Note each line of the listing that contains the string "will", and copy it.

▶ Records for the task
-.-.-

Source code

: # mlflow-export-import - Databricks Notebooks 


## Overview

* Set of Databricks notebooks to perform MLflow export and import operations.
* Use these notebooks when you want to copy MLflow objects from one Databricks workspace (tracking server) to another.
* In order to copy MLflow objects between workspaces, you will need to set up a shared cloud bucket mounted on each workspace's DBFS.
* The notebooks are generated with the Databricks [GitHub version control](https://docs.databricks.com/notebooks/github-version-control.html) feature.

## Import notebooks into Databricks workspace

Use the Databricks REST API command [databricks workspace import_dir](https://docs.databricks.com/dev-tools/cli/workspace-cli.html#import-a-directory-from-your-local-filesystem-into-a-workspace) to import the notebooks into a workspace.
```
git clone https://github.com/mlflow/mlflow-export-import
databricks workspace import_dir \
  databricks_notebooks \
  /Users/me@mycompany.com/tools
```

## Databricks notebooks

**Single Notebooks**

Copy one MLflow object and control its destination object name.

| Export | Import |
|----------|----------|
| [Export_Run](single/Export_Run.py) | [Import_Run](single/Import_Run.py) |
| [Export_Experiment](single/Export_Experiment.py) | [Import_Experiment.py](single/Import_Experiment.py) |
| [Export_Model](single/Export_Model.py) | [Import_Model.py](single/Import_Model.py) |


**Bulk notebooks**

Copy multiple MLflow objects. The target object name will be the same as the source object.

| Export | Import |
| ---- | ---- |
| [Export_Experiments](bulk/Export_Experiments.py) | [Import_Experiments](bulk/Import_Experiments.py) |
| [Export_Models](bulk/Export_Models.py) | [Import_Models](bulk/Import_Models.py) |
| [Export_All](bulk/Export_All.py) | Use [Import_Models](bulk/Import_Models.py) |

-.-.-

▶ Finished task
* In order to copy MLflow objects between workspaces, you will need to set up a shared cloud bucket mounted on each workspace's DBFS.
Copy multiple MLflow objects. The target object name will be the same as the source object.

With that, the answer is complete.